To a 7-year-old, an ice pop was an ice pop was an ice pop if it were cold, juicy, and great at staining cheeks and shirt fronts. None of this stuff about the crystalline structure of ice being different depending on how you froze it. Or the shape needing to resemble an iPod with a stick going through it. Or the taste needing to be totally pure and free from invasive freezer esters. By my current standards, anything violating these principles of ice pop perfection resulted in disappointment. Twenty years ago I would have thought it was the greatest thing ever.

As you get older, life cannot help but get more dissatisfying. You get this thing called culture (or knowledge, I forget which it is) ingrained in you, and it makes you more particular. It makes decisions harder. You start to crave that rarefied level of fine-grained control, which isn’t always easier to achieve.

Maybe this is why we adults lust after simplicity the way we do. We have magazines named after it, objects praised because they exhibit it, people paid to come into our lives and provide it. We say we want simplicity, but really, I think we just want to be kids again.

Kids don’t care about sorting laundry. When I was little I remember doing my own laundry every week. Everything went in at once, on the one setting I knew how to operate. Nonetheless, everything came out satisfactorily wearable no matter what I did or did not do.

Kids also don’t care about the color of people’s skin or what neighborhood they are from. I grew up in a very average Kentucky suburb and my two best friends in elementary school were African-American and Latino, both from less desirable neighborhoods. To me they were just other kids I went to school with, as valid a candidate for Best Friendship as any.
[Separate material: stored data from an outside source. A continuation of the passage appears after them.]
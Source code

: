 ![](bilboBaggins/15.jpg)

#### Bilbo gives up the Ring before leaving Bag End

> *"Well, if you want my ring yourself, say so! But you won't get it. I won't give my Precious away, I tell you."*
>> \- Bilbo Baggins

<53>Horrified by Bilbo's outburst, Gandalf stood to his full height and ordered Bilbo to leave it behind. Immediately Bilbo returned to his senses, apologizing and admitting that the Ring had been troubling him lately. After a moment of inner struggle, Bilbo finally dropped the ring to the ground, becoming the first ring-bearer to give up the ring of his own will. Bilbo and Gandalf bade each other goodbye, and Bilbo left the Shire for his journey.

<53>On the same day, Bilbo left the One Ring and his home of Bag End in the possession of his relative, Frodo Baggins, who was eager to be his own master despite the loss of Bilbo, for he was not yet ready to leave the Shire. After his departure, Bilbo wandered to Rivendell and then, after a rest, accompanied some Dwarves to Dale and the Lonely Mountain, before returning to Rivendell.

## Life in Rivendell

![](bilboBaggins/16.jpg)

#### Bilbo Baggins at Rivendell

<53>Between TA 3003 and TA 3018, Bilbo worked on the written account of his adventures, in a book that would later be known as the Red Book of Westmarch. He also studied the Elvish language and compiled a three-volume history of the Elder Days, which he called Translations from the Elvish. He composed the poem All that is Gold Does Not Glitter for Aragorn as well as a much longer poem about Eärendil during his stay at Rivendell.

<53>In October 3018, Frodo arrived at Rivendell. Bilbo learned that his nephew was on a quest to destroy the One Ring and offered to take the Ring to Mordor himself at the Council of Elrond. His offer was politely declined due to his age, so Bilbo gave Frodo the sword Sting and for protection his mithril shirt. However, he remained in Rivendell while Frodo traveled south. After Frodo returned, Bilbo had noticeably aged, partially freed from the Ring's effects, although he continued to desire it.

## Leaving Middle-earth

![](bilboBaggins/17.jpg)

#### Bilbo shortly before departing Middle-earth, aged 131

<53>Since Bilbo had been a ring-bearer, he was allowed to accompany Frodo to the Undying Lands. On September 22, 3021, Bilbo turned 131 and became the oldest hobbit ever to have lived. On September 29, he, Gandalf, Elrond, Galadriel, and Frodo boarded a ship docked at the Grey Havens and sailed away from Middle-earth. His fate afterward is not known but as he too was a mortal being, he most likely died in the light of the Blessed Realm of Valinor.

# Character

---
Though as time went on, I discovered that they were culturally and socio-economically Others. I haven’t heard from them in the last 19 years.

Life as a kid is marked by a lack of distinctions, choices, and gradients. Of course, sometimes having those things are good; they help us tell apart the edible mushroom from the poisonous ones. They help us navigate a world shrouded in shades of gray. But in the case of laundry and friends (I’m slowly discovering that pretty much everything in life can be turned into an allegory involving laundry or friends), we could perhaps be a little less antsy about it all.

How many things in life would actually be tons better if we cared a little less? How much more joy would we get out of each bite of ice pop? Each subway ride with strangers so different from us? Each freshly laundered sheet tinted a delicate pink by an errant red shirt?

I want to experience being seven again, but of course I can’t. Besides, I don’t want to actually be seven again—that would be terrifying, in another way. The best I can do, is to remind myself, when things seem to get too dissatisfying again, to step back and pretend that I don’t know enough yet to be really bothered by it.